From brian_osborne at cognia.com  Fri Jun  4 21:15:56 2004
From: brian_osborne at cognia.com (Brian Osborne)
Date: Sat Jun  5 20:57:07 2004
Subject: [BioSQL-l] RE: [Bioperl-l] Biosql documentation request
In-Reply-To: <3EE5990A-B653-11D8-AB9B-000A95AE92B0@gnf.org>
Message-ID: <GAEDKMGOKFBLJPKCLKCCGENCDMAA.brian_osborne@cognia.com>

Hilmar,

I went ahead and installed postgres as well as the biosql schema when I
found out that Cygwin would install postgres. Kudos to you: the installation
of postgres, postgres initialization, and biosql database creation took
about 10 minutes and I've never used postgres before.

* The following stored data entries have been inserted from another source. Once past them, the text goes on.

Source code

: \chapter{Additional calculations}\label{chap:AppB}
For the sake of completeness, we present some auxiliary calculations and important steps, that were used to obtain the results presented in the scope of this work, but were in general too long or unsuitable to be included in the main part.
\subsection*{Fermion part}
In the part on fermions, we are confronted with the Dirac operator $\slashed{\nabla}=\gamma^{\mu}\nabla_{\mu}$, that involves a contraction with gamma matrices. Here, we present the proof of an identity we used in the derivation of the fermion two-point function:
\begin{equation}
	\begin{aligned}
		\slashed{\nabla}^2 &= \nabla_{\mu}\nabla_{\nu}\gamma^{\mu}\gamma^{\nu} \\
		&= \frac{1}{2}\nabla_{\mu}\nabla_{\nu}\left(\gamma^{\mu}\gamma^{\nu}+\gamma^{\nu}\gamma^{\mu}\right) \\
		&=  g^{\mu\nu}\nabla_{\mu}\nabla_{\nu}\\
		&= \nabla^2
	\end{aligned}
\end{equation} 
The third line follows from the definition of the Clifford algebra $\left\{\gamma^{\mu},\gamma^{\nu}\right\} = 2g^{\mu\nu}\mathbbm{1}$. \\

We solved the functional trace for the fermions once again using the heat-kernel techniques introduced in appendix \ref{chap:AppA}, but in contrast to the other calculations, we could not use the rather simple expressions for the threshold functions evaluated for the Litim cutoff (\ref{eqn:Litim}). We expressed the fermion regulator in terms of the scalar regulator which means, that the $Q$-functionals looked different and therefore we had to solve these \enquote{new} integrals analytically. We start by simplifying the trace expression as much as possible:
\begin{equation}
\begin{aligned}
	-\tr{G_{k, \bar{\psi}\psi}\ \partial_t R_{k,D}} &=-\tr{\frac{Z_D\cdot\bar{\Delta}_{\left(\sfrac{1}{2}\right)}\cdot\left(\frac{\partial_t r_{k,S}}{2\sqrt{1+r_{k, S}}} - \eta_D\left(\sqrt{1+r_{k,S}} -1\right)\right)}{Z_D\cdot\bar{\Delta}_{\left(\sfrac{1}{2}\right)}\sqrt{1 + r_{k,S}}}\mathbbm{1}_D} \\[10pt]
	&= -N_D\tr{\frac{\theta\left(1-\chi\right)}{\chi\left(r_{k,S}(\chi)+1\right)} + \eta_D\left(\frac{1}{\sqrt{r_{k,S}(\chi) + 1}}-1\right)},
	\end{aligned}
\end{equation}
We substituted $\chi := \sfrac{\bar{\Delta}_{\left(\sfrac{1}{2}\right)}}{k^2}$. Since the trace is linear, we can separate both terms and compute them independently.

I was basically
following the INSTALL instructions. The new biosql.html has been commited.

Brian O.

-----Original Message-----
From: bioperl-l-bounces@portal.open-bio.org
[mailto:bioperl-l-bounces@portal.open-bio.org]On Behalf Of Hilmar Lapp
Sent: Friday, June 04, 2004 2:16 PM
To: Brian Osborne
Cc: Hilmar Lapp; BioPerl; Biosql
Subject: Re: [Bioperl-l] Biosql documentation request

It pretty much is the latest. Amazing, isn't it? The schema is *very*
stable.

There are a few additions in the Oracle version which aren't really
officially blessed yet (meaning, they're not in the MySQL/Pg versions
but will be soon), and none of which breaks backwards compatibility.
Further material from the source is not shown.